The space was filled. The people looked joyous. Dressed well. Many children. People in traditional dress. A man with black shoes with silver buckles, white cable knit socks up to his knees where a red braided tassel was tied.  Black wool breeches from his knees up. A white collarless starched shirt under a colorful knit vest in red, buttoned up to his clavicle. Finally, a wool coat, white, snowy, fine, with two vertical rows of silver buttons and elegant, discrete ornamental stitching.

We took our places. The choir began. Boys and men singing. The organ played. It filled the room with quaking sound. The program followed the format of a traditional mass. Singing. Standing. Sitting. Sermon. Etc. Etc. Until the Hallelujah Chorus. The tremendous bells began to chime, heard throughout the town. The people rose and filed out into the Christmasy ambiance of Norway winter.

We had lowered our expectations for food. Then back at the hotel, the staff surprised us. They showed us to an elegant dining room built in the eighteen-nineties. Chandeliers. White roses. Candles. Red walls. Glossy black tall wooden doors. I felt I had fallen into a Christmas scene in a Bergman film. We were each presented with a plate of various foods. Salmon. Cheese. Potato salad. Cold poached turkey. And a bottle of Spanish wine from Catalunya. Afterwards, there was a triple-tier of cookies. All variations on butter cookies. And delicious coffee. The hotel presented all this to us as a gift. It was all very wonderful. The stuff of sweet dreams. Which I will now lay down to.

Marlow and Wes
The Brittania Hotel
Trondheim, Norway
24 December 2012
Sent via BlackBerry from T-Mobile

Norwegian Sea: 16 December 2012

I am sitting in a room full of easy chairs and small tables all bolted or chained to the floor. On my right is a wall with five windows. On my left, another wall with five windows. In front of me are ten windows. One floor up is the same set-up done slightly smaller. Outside the windows is the Norwegian Sea and islands and fjords. We are on the MS Lofoten, the smallest and oldest ship in the Hurtigruten fleet.

We boarded the ship near midnight in Bergen. Our room is in the top class, in the category of the largest rooms. However, by hotel standards--by any standards--it is a tiny space. Two narrow bunks fold down from the wall, one atop the other. Our tiny bathroom has a smaller-than-a-phone-booth shower, a toilet and a heated floor. (I love the heated floor.) We have a port hole window, but it is sealed with an iron cap for the winter season, lest a storm push the sea through the glass and soak the room.  We are in the lower half of the ship--about ten feet above the water line--but it is only a short one-minute walk upstairs to all of the lounges and decks.

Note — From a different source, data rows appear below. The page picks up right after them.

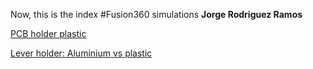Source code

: Now, this is the index
#Fusion360 simulations
**Jorge Rodriguez Ramos**

[PCB holder plastic](Studies_Report_2020-06-05--sum-pcb-holder-plastic.html)

[Lever holder: Aluminium vs plastic](Studies_Report_2020-06-05--leverHolder.html)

Compared to today's enormous cruise ships, the Lofoten, is like a bathtub toy. Quaint. Old-fashioned. The interior is done in gleaming wood and shiny brass. The lounges are living rooms.  Large enough if you want to be alone. Small enough if you want to chat with fellow travelers. Fellow adventurers. The winter voyages have few passengers on-board. Each has a compelling reason for making the journey into darkness and cold.  Here, the sun rises at ten a.m. and it set's near two p.m. Our sleeping and waking is not governed by the sun's rise and fall. As we go far north into the Arctic Circle the days will get shorter.

The daily temperature is in the twenties.  I am exhilarated by the cold. I saw an exhibit about walruses. Their skin is thick and dense like several straw mats combined. My clothing is similarly insulating. Patagonia Capilene long-johns. Fleece-lined jeans. Waterproof ski pants. Up top, a long sleeve shirt. Fleece vest.  Down sweater. And a heavy hooded parka. I can stand comfortably on deck--in the howling wind, in the frigid air, watching moonlight shine on the sea and stars shine in the sky--for a long time, comfortably.

We made this trip, in part, to experience the Lofoten, the Grande Dame of it's fleet and the last of it's type.  Forty-eight years old. With it's original diesel engine. With only one-hundred and fifty-three "bunks" it is fairly small. More than several Lofotens would fit into the space of a Princess Cruise ship.  For one-hundred and ten years this shipping company has had a goevernment contract to connect the coastal Norwegian cities. It delivers passengers, cargo and mail to the thirty-four ports on it's route. It stops at half of the ports on it's way north to the Arctic Circle. And stops at the other ports on it's way down south to Bergen. It's round trip takes eleven days.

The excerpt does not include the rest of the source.